Substitution of Arm Span for Standing Height Is Important for the Assessment of Predicted Value of Lung Volumes in Elderly People With Osteoporosis

Shinji Teramoto, MD, FCCP; Takeshi Matsuse, MD and Yasuyoshi Ouchi, MD

Tokyo University Hospital Tokyo, Japan

Correspondence to: Shinji Teramoto, MD, FCCP, Department of Geriatric Medicine, Tokyo University Hospital, 7–3-1 Hongo Bunkyo-ku, Tokyo, Japan 113-8655; e-mail: shinjit-tky@umin. ac.jp

To the Editor:

We read with great interest the article by Aggarwal and coworkers (February 1999)1 concerning the interpretation of spirometric data in relation to anthropometric indexes. The authors have demonstrated that height estimated from arm span can be substituted for actual height in patients in whom height cannot be measured reliably.1 This is very important not only for patients with lung disease and spinal deformity, but also for older adults with osteoporosis.1

Although respiratory function is considerably affected by age,2 3 height and anthropometric indexes also are affected by age.3 4 5 Osteoporosis is particularly common in elderly people. Osteoporotic vertebral fractures increase in number and incidence with age, and changes in the shape of the thorax lead to increased dorsal kyphosis and anteroposterior diameter.3 4 5 The reported prevalence of vertebral crush fractures in the United Kingdom is 2.5% for women > 60 years old and reaches 7.5% for those 80 years old.6 The kyphosis and deformation of the thoracic cage secondary to osteoporosis impair pulmonary function, particularly vital capacity, in aged woman.4 Thoracic kyphosis as measured by Cobb’s angle is significantly associated with the FVC in women referred for osteoporosis evaluation.4 7 Because height is considerably affected by the vertebral fractures, Leech et al4 have suggested that arm span should be used for predicting lung function instead of height.

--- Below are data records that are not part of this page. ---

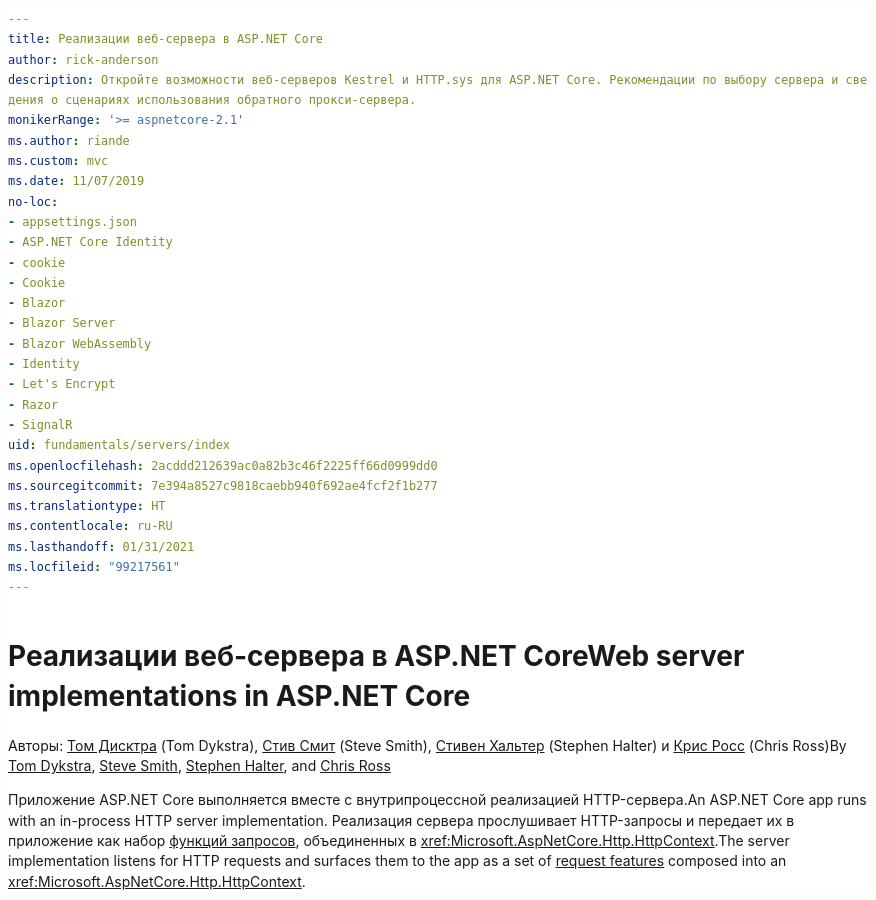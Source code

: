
 ```yaml
---
title: Реализации веб-сервера в ASP.NET Core
author: rick-anderson
description: Откройте возможности веб-серверов Kestrel и HTTP.sys для ASP.NET Core. Рекомендации по выбору сервера и сведения о сценариях использования обратного прокси-сервера.
monikerRange: '>= aspnetcore-2.1'
ms.author: riande
ms.custom: mvc
ms.date: 11/07/2019
no-loc:
- appsettings.json
- ASP.NET Core Identity
- cookie
- Cookie
- Blazor
- Blazor Server
- Blazor WebAssembly
- Identity
- Let's Encrypt
- Razor
- SignalR
uid: fundamentals/servers/index
ms.openlocfilehash: 2acddd212639ac0a82b3c46f2225ff66d0999dd0
ms.sourcegitcommit: 7e394a8527c9818caebb940f692ae4fcf2f1b277
ms.translationtype: HT
ms.contentlocale: ru-RU
ms.lasthandoff: 01/31/2021
ms.locfileid: "99217561"
---
```

# <a name="web-server-implementations-in-aspnet-core"></a><span data-ttu-id="471bd-104">Реализации веб-сервера в ASP.NET Core</span><span class="sxs-lookup"><span data-stu-id="471bd-104">Web server implementations in ASP.NET Core</span></span>

<span data-ttu-id="471bd-105">Авторы: [Том Дисктра](https://github.com/tdykstra) (Tom Dykstra), [Стив Смит](https://ardalis.com/) (Steve Smith), [Стивен Хальтер](https://twitter.com/halter73) (Stephen Halter) и [Крис Росс](https://github.com/Tratcher) (Chris Ross)</span><span class="sxs-lookup"><span data-stu-id="471bd-105">By [Tom Dykstra](https://github.com/tdykstra), [Steve Smith](https://ardalis.com/), [Stephen Halter](https://twitter.com/halter73), and [Chris Ross](https://github.com/Tratcher)</span></span>

<span data-ttu-id="471bd-106">Приложение ASP.NET Core выполняется вместе с внутрипроцессной реализацией HTTP-сервера.</span><span class="sxs-lookup"><span data-stu-id="471bd-106">An ASP.NET Core app runs with an in-process HTTP server implementation.</span></span> <span data-ttu-id="471bd-107">Реализация сервера прослушивает HTTP-запросы и передает их в приложение как набор [функций запросов](xref:fundamentals/request-features), объединенных в <xref:Microsoft.AspNetCore.Http.HttpContext>.</span><span class="sxs-lookup"><span data-stu-id="471bd-107">The server implementation listens for HTTP requests and surfaces them to the app as a set of [request features](xref:fundamentals/request-features) composed into an <xref:Microsoft.AspNetCore.Http.HttpContext>.</span></span>
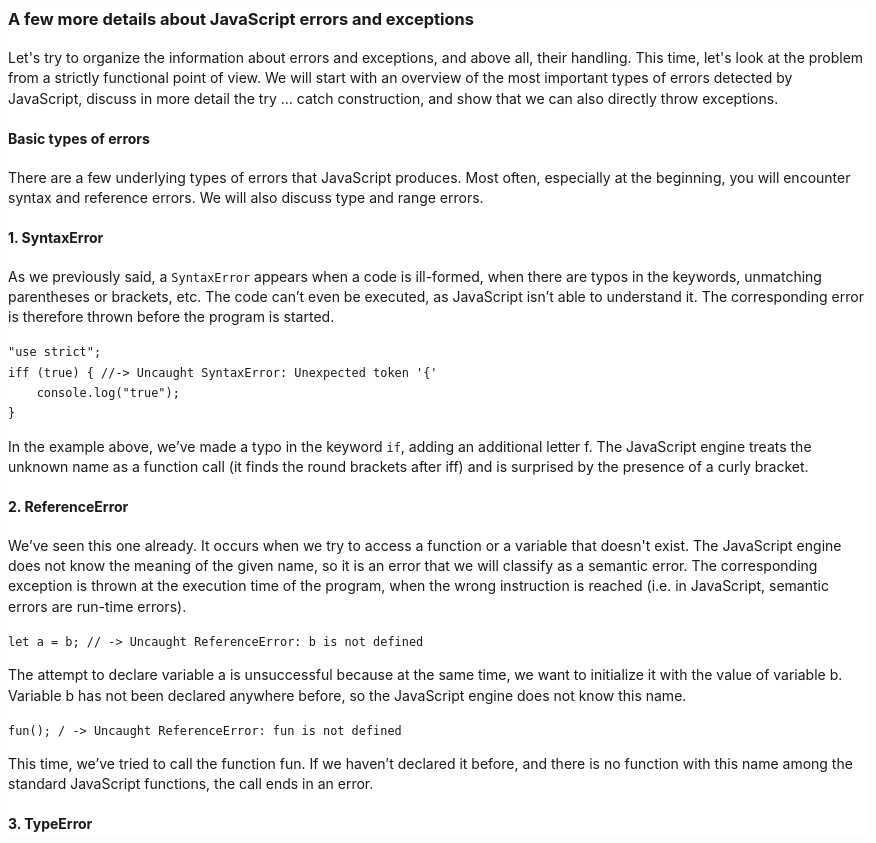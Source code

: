 
### A few more details about JavaScript errors and exceptions

Let's try to organize the information about errors and exceptions, and above all, their handling. This time, let's look at the problem from a strictly functional point of view. We will start with an overview of the most important types of errors detected by JavaScript, discuss in more detail the try ... catch construction, and show that we can also directly throw exceptions.

#### Basic types of errors

There are a few underlying types of errors that JavaScript produces. Most often, especially at the beginning, you will encounter syntax and reference errors. We will also discuss type and range errors.

#### 1. **SyntaxError**

As we previously said, a `SyntaxError` appears when a code is ill-formed, when there are typos in the keywords, unmatching parentheses or brackets, etc. The code can’t even be executed, as JavaScript isn’t able to understand it. The corresponding error is therefore thrown before the program is started.

```
"use strict";
iff (true) { //-> Uncaught SyntaxError: Unexpected token '{'
    console.log("true");
}
```

In the example above, we’ve made a typo in the keyword `if`, adding an additional letter f. The JavaScript engine treats the unknown name as a function call (it finds the round brackets after iff) and is surprised by the presence of a curly bracket.

#### 2. ReferenceError

We’ve seen this one already. It occurs when we try to access a function or a variable that doesn't exist. The JavaScript engine does not know the meaning of the given name, so it is an error that we will classify as a semantic error. The corresponding exception is thrown at the execution time of the program, when the wrong instruction is reached (i.e. in JavaScript, semantic errors are run-time errors).

```
let a = b; // -> Uncaught ReferenceError: b is not defined
```

The attempt to declare variable a is unsuccessful because at the same time, we want to initialize it with the value of variable b. Variable b has not been declared anywhere before, so the JavaScript engine does not know this name.

```
fun(); / -> Uncaught ReferenceError: fun is not defined
```

This time, we’ve tried to call the function fun. If we haven’t declared it before, and there is no function with this name among the standard JavaScript functions, the call ends in an error.

#### 3. TypeError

Further, we also found that thoracic kyphosis as measured by Cobb’s angle was significantly associated with maximal inspiratory pressure (PImax) and the ratio of residual volume to total lung capacity in elderly people. Because PImax is influenced by the curvature of the diaphragm, the kyphosis-related alteration of diaphragmatic shape may reduce the pressure on inspiratory muscles.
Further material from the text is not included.